As for the talks discussing the strengths of the Total Analytical Error model and the shortcomings of measurement uncertainty, there was not a great deal of "new" news to report. Total Analytical Error, despite its lack of metrological imprimateur (No ISO standard mandates its use, unlike Measurement Uncertainty), is still the de facto dominant approach used by  laboratories to manage. For more than 4 decades, it has been how laboratories managed the quality of their methods. In a highly topical analysis, the performance of the laboratory testing of the embattled Theranos start-up has beens compared against Total Analytical Error goals.
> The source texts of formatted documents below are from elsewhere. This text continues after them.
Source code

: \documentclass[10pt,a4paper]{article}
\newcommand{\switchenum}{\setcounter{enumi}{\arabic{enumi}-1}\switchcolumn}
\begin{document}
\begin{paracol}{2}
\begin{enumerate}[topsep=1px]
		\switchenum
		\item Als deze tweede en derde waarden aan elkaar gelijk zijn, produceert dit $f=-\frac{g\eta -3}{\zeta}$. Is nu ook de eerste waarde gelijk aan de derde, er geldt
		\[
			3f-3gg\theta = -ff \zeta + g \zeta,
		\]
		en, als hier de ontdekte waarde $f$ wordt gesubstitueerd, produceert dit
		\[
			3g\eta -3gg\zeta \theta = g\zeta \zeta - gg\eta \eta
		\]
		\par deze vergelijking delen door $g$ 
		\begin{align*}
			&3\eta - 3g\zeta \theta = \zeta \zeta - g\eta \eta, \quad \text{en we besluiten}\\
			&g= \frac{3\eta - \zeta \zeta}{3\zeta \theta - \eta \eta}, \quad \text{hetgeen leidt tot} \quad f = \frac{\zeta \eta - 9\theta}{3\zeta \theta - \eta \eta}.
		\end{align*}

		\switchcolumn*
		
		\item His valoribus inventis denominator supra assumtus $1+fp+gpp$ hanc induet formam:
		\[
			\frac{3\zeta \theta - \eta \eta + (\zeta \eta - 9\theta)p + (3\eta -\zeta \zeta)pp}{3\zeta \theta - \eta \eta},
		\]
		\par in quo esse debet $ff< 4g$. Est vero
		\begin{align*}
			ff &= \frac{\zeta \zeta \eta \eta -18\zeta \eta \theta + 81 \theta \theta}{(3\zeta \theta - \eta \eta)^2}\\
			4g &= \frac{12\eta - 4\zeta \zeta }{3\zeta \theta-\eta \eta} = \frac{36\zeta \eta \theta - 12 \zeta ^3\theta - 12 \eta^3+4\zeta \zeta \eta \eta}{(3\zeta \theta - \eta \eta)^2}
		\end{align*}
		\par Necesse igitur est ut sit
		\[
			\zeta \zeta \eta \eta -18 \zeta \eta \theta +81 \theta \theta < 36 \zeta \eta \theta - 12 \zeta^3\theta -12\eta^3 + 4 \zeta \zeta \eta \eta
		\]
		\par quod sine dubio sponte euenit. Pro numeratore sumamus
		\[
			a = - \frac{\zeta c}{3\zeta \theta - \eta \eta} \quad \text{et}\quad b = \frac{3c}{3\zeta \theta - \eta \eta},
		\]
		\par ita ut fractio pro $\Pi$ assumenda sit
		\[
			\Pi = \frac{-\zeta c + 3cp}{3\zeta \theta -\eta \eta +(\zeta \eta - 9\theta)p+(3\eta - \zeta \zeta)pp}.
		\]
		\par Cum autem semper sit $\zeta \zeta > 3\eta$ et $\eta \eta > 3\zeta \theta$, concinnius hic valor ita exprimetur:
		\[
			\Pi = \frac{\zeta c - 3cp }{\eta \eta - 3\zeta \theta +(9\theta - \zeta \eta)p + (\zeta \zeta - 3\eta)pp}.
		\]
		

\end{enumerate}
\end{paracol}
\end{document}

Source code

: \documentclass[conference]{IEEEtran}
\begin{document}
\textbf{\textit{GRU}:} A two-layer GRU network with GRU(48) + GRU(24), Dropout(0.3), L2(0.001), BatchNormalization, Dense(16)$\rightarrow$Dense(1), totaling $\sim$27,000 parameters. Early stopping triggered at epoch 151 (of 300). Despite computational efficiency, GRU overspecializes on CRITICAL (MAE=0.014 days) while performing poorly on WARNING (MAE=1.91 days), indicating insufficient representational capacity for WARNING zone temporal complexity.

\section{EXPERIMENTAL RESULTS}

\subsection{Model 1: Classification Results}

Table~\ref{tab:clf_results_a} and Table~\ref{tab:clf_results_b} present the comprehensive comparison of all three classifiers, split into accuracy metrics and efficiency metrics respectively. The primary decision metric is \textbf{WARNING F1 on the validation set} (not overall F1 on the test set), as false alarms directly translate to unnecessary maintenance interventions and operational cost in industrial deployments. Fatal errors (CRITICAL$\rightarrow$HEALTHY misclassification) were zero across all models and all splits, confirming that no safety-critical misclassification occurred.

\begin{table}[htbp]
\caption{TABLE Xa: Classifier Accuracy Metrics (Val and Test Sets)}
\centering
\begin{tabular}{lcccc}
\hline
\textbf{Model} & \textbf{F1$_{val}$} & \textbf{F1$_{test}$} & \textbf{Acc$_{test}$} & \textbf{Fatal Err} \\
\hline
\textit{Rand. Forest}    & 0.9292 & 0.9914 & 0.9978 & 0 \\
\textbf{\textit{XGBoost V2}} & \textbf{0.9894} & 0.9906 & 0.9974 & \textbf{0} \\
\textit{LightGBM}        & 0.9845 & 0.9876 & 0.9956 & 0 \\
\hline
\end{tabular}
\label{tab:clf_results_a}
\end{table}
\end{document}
In a later talk, Dr. Jan Krouwer pointed out that the word “total” may be perhaps a misnomer for Total Analytical Error. It is not an absolute total. It does not account for all error in all parts of the testing process, including the pre-pre-analytical, pre-analytical, post-analytical, and post-post-analytical. While this is true for one definition of total, it may be helpful to acknowledge that there is another, relative definition of total. When bias and imprecision are combined, there is a total that results. It may not be “the” total, but it is “a” total. So when the “Total Analytic Error” model was introduced back in the 1970s, it was a broader and more encompassing estimate of error than the previous separate estimates of imprecision and bias. It was not intended to be the ultimate, all-encompassing measurement of error that today’s metrologists seek. However, there are clinical total error models that are available that take into account more of these pre-analytical factors – it’s just the case that most labs don’t want longer, larger, more complex equations. They are content with “Total Analytic Error” as it currently stands. This lack of pure totality is not a sin unique to Total Analytical Error, however. Measurement uncertainty is also built on a model that focuses only on the 95% confidence interval for random error. More salient to this point is the ISO 15189 requirement that labs calculate measurement uncertainty for the analytical process only - the standard does not require that MU be calculated in a way that includes pre-analytical and post-analytical uncertainties.

Quality in the Spotlight 2016 discussion
All of this, as they say, is deep in the weeds. There are but a handful of people in the world who are truly heavily invested in the differences between the models and the scope of the application. A vast majority of labs probably don’t have the time nor the inclination to engage on a topic which may only generate minor differences in laboratory operations.

Nevertheless, we should not dismiss these debates as trivial. From these discussions come the decisions that shape the foundations of laboratory quality management. We are truly grateful to Dr. Henk Goldschmidt who organized the Quality in the Spotlight conference and provided a forum where all sides were invited and encouraged to speak, where differences could be debated, and ultimately, accommodation and accord may be reached. When the conferences meets again in two years, I imagine we will have much more to discuss.